Pengamat: Permufakatan Jahat dalam PK Djoko Tjandra
Permufakatan jahat secara oligarki menggunakan kekuasaan ini, semakin kental.
REPUBLIKA.CO.ID, JAKARTA - Direktur Legal Culture Institute M Rizqi Azmi menilai, ada anomali besar yang nengarah kepada permufakatan jahat dalam kasus Djoko Tjandra. Kata dia, semenjak putusan MA dalam PK terhadap Djoko Tjandra di tahun 2009, jaksa seharusnya sudah bergerak cepat mengeksekusi sesuai tugas eksekusitorialnya pasal 270 KUHAP.
"Kejaksaan harusnya mengefektifkan unit-unit di bawah Jamintel apalagi kalau sekarang bisa melalui adhyaksa monitoring center nya untuk menangkap Djoko tanpa menunggu putusan PK yang dimohonkan, " kata Rizqi kepada Republika, Selasa (28/7).
Permufakatan jahat secara oligarki menggunakan kekuasaan ini, sambungnya, semakin kental semenjak dicopotnya Lurah Grogol, Jakarta Selatan Asep Subahan dan Brigjen Prasetijo Utomo sebagai Kepala Biro Koordinasi dan Pengawasan PPNS Bareskrim Polri karena menerbitkan surat perjalanan yang mencantumkan nama Djoko Tjandra sebagai konsultan polisi.
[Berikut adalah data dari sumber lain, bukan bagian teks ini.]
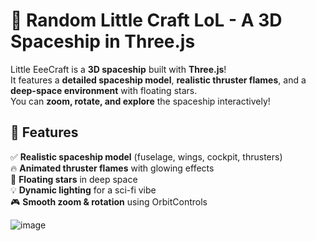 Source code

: # 🚀 Random Little Craft LoL - A 3D Spaceship in Three.js

Little EeeCraft is a **3D spaceship** built with **Three.js**!  
It features a **detailed spaceship model**, **realistic thruster flames**, and a **deep-space environment** with floating stars.  
You can **zoom, rotate, and explore** the spaceship interactively!

## 🌟 Features
✅ **Realistic spaceship model** (fuselage, wings, cockpit, thrusters)  
🔥 **Animated thruster flames** with glowing effects  
🌌 **Floating stars** in deep space  
💡 **Dynamic lighting** for a sci-fi vibe  
🎮 **Smooth zoom & rotation** using OrbitControls  

![image](https://github.com/user-attachments/assets/cb6d6e05-3129-4bf8-9143-71ecf018ff6d)
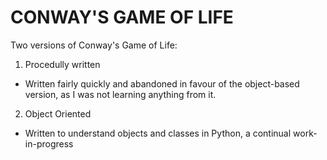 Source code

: CONWAY'S GAME OF LIFE
======

Two versions of Conway's Game of Life:

1. Procedully written
  * Written fairly quickly and abandoned in favour of the object-based version, as I was not learning anything from it.

2. Object Oriented
  * Written to understand objects and classes in Python, a continual work-in-progress
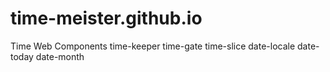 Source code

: # time-meister.github.io
Time Web Components time-keeper time-gate time-slice date-locale date-today date-month
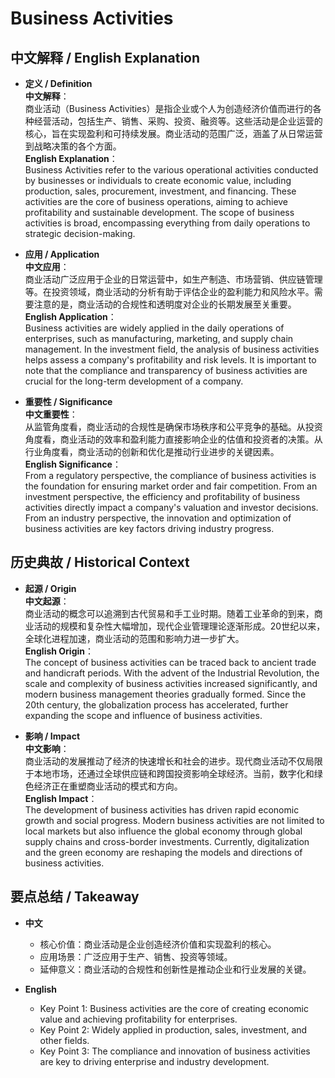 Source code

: # Business Activities

## 中文解释 / English Explanation

* **定义 / Definition**  
  **中文解释**：  
  商业活动（Business Activities）是指企业或个人为创造经济价值而进行的各种经营活动，包括生产、销售、采购、投资、融资等。这些活动是企业运营的核心，旨在实现盈利和可持续发展。商业活动的范围广泛，涵盖了从日常运营到战略决策的各个方面。  
  **English Explanation**：  
  Business Activities refer to the various operational activities conducted by businesses or individuals to create economic value, including production, sales, procurement, investment, and financing. These activities are the core of business operations, aiming to achieve profitability and sustainable development. The scope of business activities is broad, encompassing everything from daily operations to strategic decision-making.

* **应用 / Application**  
  **中文应用**：  
  商业活动广泛应用于企业的日常运营中，如生产制造、市场营销、供应链管理等。在投资领域，商业活动的分析有助于评估企业的盈利能力和风险水平。需要注意的是，商业活动的合规性和透明度对企业的长期发展至关重要。  
  **English Application**：  
  Business activities are widely applied in the daily operations of enterprises, such as manufacturing, marketing, and supply chain management. In the investment field, the analysis of business activities helps assess a company's profitability and risk levels. It is important to note that the compliance and transparency of business activities are crucial for the long-term development of a company.

* **重要性 / Significance**  
  **中文重要性**：  
  从监管角度看，商业活动的合规性是确保市场秩序和公平竞争的基础。从投资角度看，商业活动的效率和盈利能力直接影响企业的估值和投资者的决策。从行业角度看，商业活动的创新和优化是推动行业进步的关键因素。  
  **English Significance**：  
  From a regulatory perspective, the compliance of business activities is the foundation for ensuring market order and fair competition. From an investment perspective, the efficiency and profitability of business activities directly impact a company's valuation and investor decisions. From an industry perspective, the innovation and optimization of business activities are key factors driving industry progress.

## 历史典故 / Historical Context

* **起源 / Origin**  
  **中文起源**：  
  商业活动的概念可以追溯到古代贸易和手工业时期。随着工业革命的到来，商业活动的规模和复杂性大幅增加，现代企业管理理论逐渐形成。20世纪以来，全球化进程加速，商业活动的范围和影响力进一步扩大。  
  **English Origin**：  
  The concept of business activities can be traced back to ancient trade and handicraft periods. With the advent of the Industrial Revolution, the scale and complexity of business activities increased significantly, and modern business management theories gradually formed. Since the 20th century, the globalization process has accelerated, further expanding the scope and influence of business activities.

* **影响 / Impact**  
  **中文影响**：  
  商业活动的发展推动了经济的快速增长和社会的进步。现代商业活动不仅局限于本地市场，还通过全球供应链和跨国投资影响全球经济。当前，数字化和绿色经济正在重塑商业活动的模式和方向。  
  **English Impact**：  
  The development of business activities has driven rapid economic growth and social progress. Modern business activities are not limited to local markets but also influence the global economy through global supply chains and cross-border investments. Currently, digitalization and the green economy are reshaping the models and directions of business activities.

## 要点总结 / Takeaway

* **中文**  
  - 核心价值：商业活动是企业创造经济价值和实现盈利的核心。  
  - 应用场景：广泛应用于生产、销售、投资等领域。  
  - 延伸意义：商业活动的合规性和创新性是推动企业和行业发展的关键。

* **English**  
  - Key Point 1: Business activities are the core of creating economic value and achieving profitability for enterprises.  
  - Key Point 2: Widely applied in production, sales, investment, and other fields.  
  - Key Point 3: The compliance and innovation of business activities are key to driving enterprise and industry development. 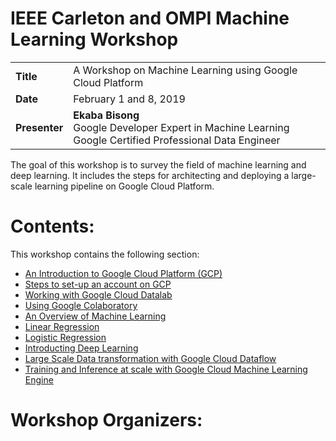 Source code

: # IEEE Carleton and OMPI Machine Learning Workshop

<!-- <p align="left">
    <img src="ieee-ompi/poster-ieee_ompi.png" alt="IEEE Carleton and OMPI Machine Learning Workshop." height=60% width=60%/>
</p> -->

<!-- | Title         | A Workshop on Machine Learning using Google Cloud Platform |
| ------------- | ---------------------------------------------------------- |
| Date          | February 1 and 8, 2019  |
| Presenter     | Ekaba Bisong, <br>Google Developer Expert in Machine Learning<br> Google Certified Professional Data Engineer  | -->

| | | |
|-|-|-|
|__Title__| A Workshop on Machine Learning using Google Cloud Platform |
|__Date__ | February 1 and 8, 2019 |
|__Presenter__ | __Ekaba Bisong__ <br>Google Developer Expert in Machine Learning<br> Google Certified Professional Data Engineer |

The goal of this workshop is to survey the field of machine learning and deep learning. It includes the steps for architecting and deploying a large-scale learning pipeline on Google Cloud Platform.

# Contents:
This workshop contains the following section:
- <a href="./intro-gcp.ipynb">An Introduction to Google Cloud Platform (GCP)</a>
- <a href="./setting-up-gcp.ipynb">Steps to set-up an account on GCP</a>
- <a href="./datalab.ipynb">Working with Google Cloud Datalab</a>
- <a href="./google-colab.ipynb">Using Google Colaboratory</a>
- <a href="./ml-overview.ipynb">An Overview of Machine Learning</a>
- <a href="./linear_regression.ipynb">Linear Regression</a>
- <a href="./logistic_regression.ipynb">Logistic Regression</a>
- <a href="./deep_learning.ipynb">Introducting Deep Learning</a>
- <a href="./dataflow.ipynb">Large Scale Data transformation with Google Cloud Dataflow</a>
- <a href="./cloud-mle.ipynb">Training and Inference at scale with Google Cloud Machine Learning Engine</a>

# Workshop Organizers: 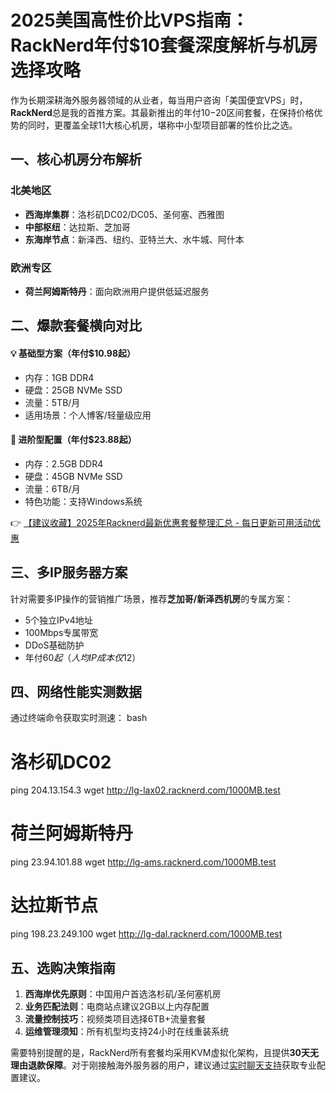 # 2025美国高性价比VPS指南：RackNerd年付$10套餐深度解析与机房选择攻略

作为长期深耕海外服务器领域的从业者，每当用户咨询「美国便宜VPS」时，**RackNerd**总是我的首推方案。其最新推出的年付$10-$20区间套餐，在保持价格优势的同时，更覆盖全球11大核心机房，堪称中小型项目部署的性价比之选。

## 一、核心机房分布解析
### 北美地区
- **西海岸集群**：洛杉矶DC02/DC05、圣何塞、西雅图
- **中部枢纽**：达拉斯、芝加哥
- **东海岸节点**：新泽西、纽约、亚特兰大、水牛城、阿什本

### 欧洲专区
- **荷兰阿姆斯特丹**：面向欧洲用户提供低延迟服务

## 二、爆款套餐横向对比
#### 💡 基础型方案（年付$10.98起）
- 内存：1GB DDR4
- 硬盘：25GB NVMe SSD
- 流量：5TB/月
- 适用场景：个人博客/轻量级应用

#### 🚀 进阶型配置（年付$23.88起）
- 内存：2.5GB DDR4 
- 硬盘：45GB NVMe SSD
- 流量：6TB/月
- 特色功能：支持Windows系统

👉 [【建议收藏】2025年Racknerd最新优惠套餐整理汇总 - 每日更新可用活动优惠](https://bit.ly/Rack_Nerd)

## 三、多IP服务器方案
针对需要多IP操作的营销推广场景，推荐**芝加哥/新泽西机房**的专属方案：
- 5个独立IPv4地址
- 100Mbps专属带宽
- DDoS基础防护
- 年付$60起（人均IP成本仅$12）

## 四、网络性能实测数据
通过终端命令获取实时测速：
bash
# 洛杉矶DC02
ping 204.13.154.3
wget http://lg-lax02.racknerd.com/1000MB.test

# 荷兰阿姆斯特丹
ping 23.94.101.88
wget http://lg-ams.racknerd.com/1000MB.test

# 达拉斯节点
ping 198.23.249.100
wget http://lg-dal.racknerd.com/1000MB.test

## 五、选购决策指南
1. **西海岸优先原则**：中国用户首选洛杉矶/圣何塞机房
2. **业务匹配法则**：电商站点建议2GB以上内存配置
3. **流量控制技巧**：视频类项目选择6TB+流量套餐
4. **运维管理须知**：所有机型均支持24小时在线重装系统

需要特别提醒的是，RackNerd所有套餐均采用KVM虚拟化架构，且提供**30天无理由退款保障**。对于刚接触海外服务器的用户，建议通过[实时聊天支持](https://bit.ly/Rack_Nerd)获取专业配置建议。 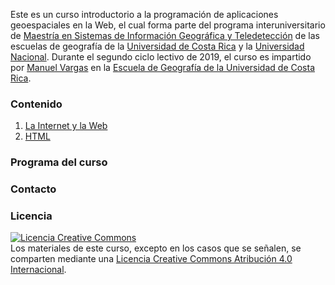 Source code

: Este es un curso introductorio a la programación de aplicaciones geoespaciales en la Web, el cual forma parte del programa interuniversitario de [Maestría en Sistemas de Información Geográfica y Teledetección](https://www.una.ac.cr/index.php/m-oferta-academica/sistemas-de-informacion-geografica-y-teledeteccion-maestria-en/visit) de las escuelas de geografía de la [Universidad de Costa Rica](https://www.ucr.ac.cr/) y la [Universidad Nacional](https://www.una.ac.cr/). Durante el segundo ciclo lectivo de 2019, el curso es impartido por [Manuel Vargas](https://github.com/mfvargas) en la [Escuela de Geografía de la Universidad de Costa Rica](https://www.geografia.fcs.ucr.ac.cr/).

### Contenido
1. [La Internet y la Web](https://mfvargas.github.io/curso-programacion-web-geoespacial/temas/internet-web.html)
2. [HTML]()

### Programa del curso

### Contacto

### Licencia
<a rel="license" href="http://creativecommons.org/licenses/by/4.0/"><img alt="Licencia Creative Commons" style="border-width:0" src="https://i.creativecommons.org/l/by/4.0/88x31.png" /></a><br /><span xmlns:dct="http://purl.org/dc/terms/" property="dct:title">Los materiales de este curso, excepto en los casos que se señalen, se comparten mediante una <a rel="license" href="http://creativecommons.org/licenses/by/4.0/">Licencia Creative Commons Atribución 4.0 Internacional</a>.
Hal ini pun harus ditelusuri dan tidak hanya di hukum secara etika kepegawaian namun juga harus diberikan sanksi berat dalam konteks tindak pidana.
"Ada sejumlah pasal yang dilanggar dalam pemalsuan KTP-el misal pasal 93 dan 95 B Undang-Undang Republik Indonesia Nomor 24 Tahun 2013 perubahan atas Undang-Undang Nomor 23 Tahun 2006 Tentang Administrasi Kependudukan (selanjutnya disebut Undang-Undang Administrasi Kependudukan) serta pasal 263 dan 264 KUHP tentang pemalsuan dokumen dengan ancaman 6-8 tahun penjara ditambah lagi Djoko bukan WNI lagi karena telah jadi WN Papua Nugini," ucapnya.
"Dan juga mempermudah langkah Djoko Tjandra dengan memberikan predikat konsultan polisi hal ini bisa di lekat pasal 88 KUHP jo Pasal 15 UU tipikor tentang permufakatan jahat serta pasal 212 KUHP dalam mengahalang-halangi petugas dalam menangkap Djoko Tjandra, " tambahnya.
Seharusnya lagi, sidang Permohonan PK kali ini majelis hakim sudah bisa memutuskan tanpa memperpanjang sidang. Majelis hakim harus djoko Tjandra karena beberapa Hal pertama sudah mangkir 3 kali berturut termasuk hari ini.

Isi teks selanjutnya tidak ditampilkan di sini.